But before these cutting-edge matters, there is surely no end of Scottish needs that dedicated Scottish public channels could satisfy. Simply to cover what the French would call our “arts of living” is a task at hand – not just our vibrant art, not just food, drink and recreation, but our sense of history.

That’s not just about putting Tom Devine to service as our Simon Schama, but also televisual history – deploying the Scottish archive we have, using material from both commercial and public resources, to give perspective and context to our sense of ourselves.

But, as we fondly plan and scheme, here comes the brick wall. The new Tory culture and media minister, John Whittingdale, made matters abundantly clear in Edinburgh the other day. He regarded a No vote in the referendum as a recommitment to British identity – and, by association, a recommitment to the BBC as the “[UK] national” broadcaster.

I enjoyed the brilliant, likeable – still evidently Glaswegian, but also pretty establishment – Armando Iannucci and his Mactaggart Television Lecture. But as you listen, it’s easy to imagine the case for Scottish channels being drowned in the grander storm of liberal-left and conservative UK elites, battling mightily for the “soul of the Beeb”.

That’s what happens when you don’t vote to become a nation-state: all that’s left is supplication and reasoned argument to the centre, mostly likely resulting in a head-pat and a “terribly sorry”. And there you can bundle up BBC Scotland reform with lots of other devolutionary frustrations. But, of course, there’s more to Scottish media than pining after Pacific Quay with an SBC badge on it.

Isn’t it worth stating the obvious – that the resignation of Police Scotland’s Stephen House has come after many months of detailed, pertinacious reporting (and a few well-timed exposes of Holyrood’s back-stage process) by dogged members of Scotland’s press?

Or to remember the bravery of the young members of National Collective, successfully facing down being sued by Ian Taylor of the Vitol oil group, in response to their article raising questions about his funding of Better Together?

So we bide our time, waiting for the constitutional and structural stars to align, and produce a Scottish public broadcasting culture worthy of the name. But, meantime, let’s make sure we don’t forget to support those whose media activity “afflicts the comfortable, and comforts the afflicted”, as the American muckraker Finley Peter Dunne once put it.

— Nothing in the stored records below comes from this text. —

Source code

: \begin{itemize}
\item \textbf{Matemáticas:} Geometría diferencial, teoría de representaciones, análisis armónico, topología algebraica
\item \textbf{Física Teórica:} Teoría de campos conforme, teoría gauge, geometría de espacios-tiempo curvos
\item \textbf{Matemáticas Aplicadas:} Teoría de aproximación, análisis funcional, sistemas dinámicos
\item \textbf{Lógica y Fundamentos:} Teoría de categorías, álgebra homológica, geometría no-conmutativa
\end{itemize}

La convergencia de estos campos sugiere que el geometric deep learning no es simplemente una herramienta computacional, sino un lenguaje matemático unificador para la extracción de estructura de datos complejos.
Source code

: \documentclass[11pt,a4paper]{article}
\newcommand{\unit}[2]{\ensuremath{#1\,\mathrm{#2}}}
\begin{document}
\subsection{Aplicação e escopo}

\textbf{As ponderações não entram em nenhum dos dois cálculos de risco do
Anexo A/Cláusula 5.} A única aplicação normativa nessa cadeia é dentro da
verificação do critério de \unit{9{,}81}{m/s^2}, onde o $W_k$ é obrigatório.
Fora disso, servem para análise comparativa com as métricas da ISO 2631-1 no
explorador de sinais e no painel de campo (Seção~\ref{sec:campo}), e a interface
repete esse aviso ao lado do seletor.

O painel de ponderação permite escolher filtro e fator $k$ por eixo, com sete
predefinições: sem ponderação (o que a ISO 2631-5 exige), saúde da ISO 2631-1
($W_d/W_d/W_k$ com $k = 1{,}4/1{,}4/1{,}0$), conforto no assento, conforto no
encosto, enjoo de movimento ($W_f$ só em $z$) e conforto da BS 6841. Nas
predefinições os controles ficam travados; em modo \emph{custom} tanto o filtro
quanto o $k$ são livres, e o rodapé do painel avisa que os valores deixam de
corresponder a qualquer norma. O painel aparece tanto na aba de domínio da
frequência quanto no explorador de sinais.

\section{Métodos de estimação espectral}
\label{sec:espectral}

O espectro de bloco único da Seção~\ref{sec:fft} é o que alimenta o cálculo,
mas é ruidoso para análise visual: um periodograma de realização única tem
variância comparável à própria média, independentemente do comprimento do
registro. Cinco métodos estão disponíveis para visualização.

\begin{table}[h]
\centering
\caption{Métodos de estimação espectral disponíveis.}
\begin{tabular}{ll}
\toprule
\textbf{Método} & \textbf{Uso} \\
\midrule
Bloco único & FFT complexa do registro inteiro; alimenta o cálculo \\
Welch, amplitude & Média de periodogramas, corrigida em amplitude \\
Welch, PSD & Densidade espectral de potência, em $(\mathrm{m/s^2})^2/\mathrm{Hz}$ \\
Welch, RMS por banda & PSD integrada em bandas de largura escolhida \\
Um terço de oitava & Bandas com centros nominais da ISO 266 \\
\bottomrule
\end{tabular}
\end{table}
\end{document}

“Team Scotland” does not necessarily equal “Democratic And Self-Aware Scotland”. Top-down institution-building and reform does not solve all problems in our good society. And even as we eat popcorn before the political spectacle of the long break-up of the Union, let us remember that the relationship of media to government should be, to some extent, that of dog to lamp-post. And that this is absolutely fine.